There’s a school of thought contending that there’s no such thing as cultural ownership, according to Alim. Some thinkers argue that no bit of culture is off-limits from being glommed on to or lopped off and repurposed by someone from another group. But Alim was quick to point out that all this mixing and tinkering and re-imagining happens in a world where there are real racial disparities in wealth, power and access. This, too, is still part of the story.
But kids don’t seem to be too hung up on that stuff.
In Oakland, my colleague Shereen Marisol Meraji talked to Chantal Garcia, a soft-spoken, Mexican-American teenager. “I mean music bonds people, right?” Garcia said. “People call it black music, but I just call it rap. I just call it what it is.”
"Maybe what we're dancing around is that hip-hop has lost its identification with race."

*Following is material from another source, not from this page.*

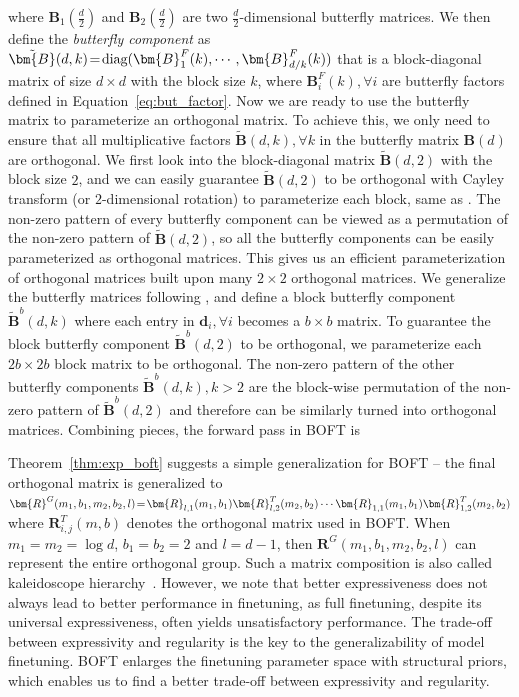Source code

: where $\bm{B}_1(\frac{d}{2})$ and $\bm{B}_2(\frac{d}{2})$ are two $\frac{d}{2}$-dimensional butterfly matrices. We then define the \emph{butterfly component} as $\thickmuskip=2mu \medmuskip=2mu \tilde{\bm{B}}(d,k)=\text{diag}(\bm{B}^F_1(k),\cdots,\bm{B}^F_{d/k}(k))$ that is a block-diagonal matrix of size $d\times d$ with the block size $k$, where $\bm{B}^F_i(k),\forall i$ are butterfly factors defined in Equation~\ref{eq:but_factor}. Now we are ready to use the butterfly matrix to parameterize an orthogonal matrix. To achieve this, we only need to ensure that all multiplicative factors $\tilde{\bm{B}}(d,k),\forall k$ in the butterfly matrix $\bm{B}(d)$ are orthogonal. We first look into the block-diagonal matrix $\tilde{\bm{B}}(d,2)$ with the block size $2$, and we can easily guarantee $\tilde{\bm{B}}(d,2)$ to be orthogonal with Cayley transform (or $2$-dimensional rotation) to parameterize each block, same as \cite{liu2021orthogonal,qiu2023controlling}. The non-zero pattern of every butterfly component can be viewed as a permutation of the non-zero pattern of $\tilde{\bm{B}}(d,2)$, so all the butterfly components can be easily parameterized as orthogonal matrices. This gives us an efficient parameterization of orthogonal matrices built upon many $2\times 2$ orthogonal matrices. We generalize the butterfly matrices following \cite{chen2022pixelated}, and define a block butterfly component $\tilde{\bm{B}}^b(d,k)$ where each entry in $\bm{d}_i,\forall i$ becomes a $b\times b$ matrix. To guarantee the block butterfly component $\tilde{\bm{B}}^b(d,2)$ to be orthogonal, we parameterize each $2b\times 2b$ block matrix to be orthogonal. The non-zero pattern of the other butterfly components $\tilde{\bm{B}}^b(d,k),k>2$ are the block-wise permutation of the non-zero pattern of $\tilde{\bm{B}}^b(d,2)$ and therefore can be similarly turned into orthogonal matrices. Combining pieces, the forward pass in BOFT is

Theorem~\ref{thm:exp_boft} suggests a simple generalization for BOFT -- the final orthogonal matrix is generalized to $\thickmuskip=2mu \medmuskip=2mu \bm{R}^G(m_1,b_1,m_2,b_2,l)=\bm{R}_{l,1}(m_1,b_1)\bm{R}_{l,2}^T(m_2,b_2)\cdots\bm{R}_{1,1}(m_1,b_1)\bm{R}_{1,2}^T(m_2,b_2)$ where $\bm{R}_{i,j}^T(m,b)$ denotes the orthogonal matrix used in BOFT. When $m_1=m_2=\log d$, $b_1=b_2=2$ and $l=d-1$, then $\bm{R}^G(m_1,b_1,m_2,b_2,l)$ can represent the entire orthogonal group. Such a matrix composition is also called kaleidoscope hierarchy~\cite{dao2019kaleidoscope}. However, we note that better expressiveness does not always lead to better performance in finetuning, as full finetuning, despite its universal expressiveness, often yields unsatisfactory performance. The trade-off between expressivity and regularity is the key to the generalizability of model finetuning. BOFT enlarges the finetuning parameter space with structural priors, which enables us to find a better trade-off between expressivity and regularity.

Kun said his students are a lot less concerned with “proprietary histories” — the idea that certain people might have a unique claim to authentically interact with certain kinds of culture without being seen as appropriators — than he himself might be. “For the most part, the idea that this is original and authentic to something, they’re not so worried,” he said. “They’re like ‘Whatever, dude, it’s in my iTunes library. Can’t I just cut it up [to sample it]?’”
Kun said his students don’t share his outlook. “They tend to think of me as harping on race in terms of music,” he said. “For a 17- or 18-year-old kid, who is Macklemore appropriating? We’re getting farther and farther away from the reference.”
Confessing his discomfort with the idea, he put it out there, nonetheless: “Maybe what we’re dancing around is that hip-hop has lost its identification with race.”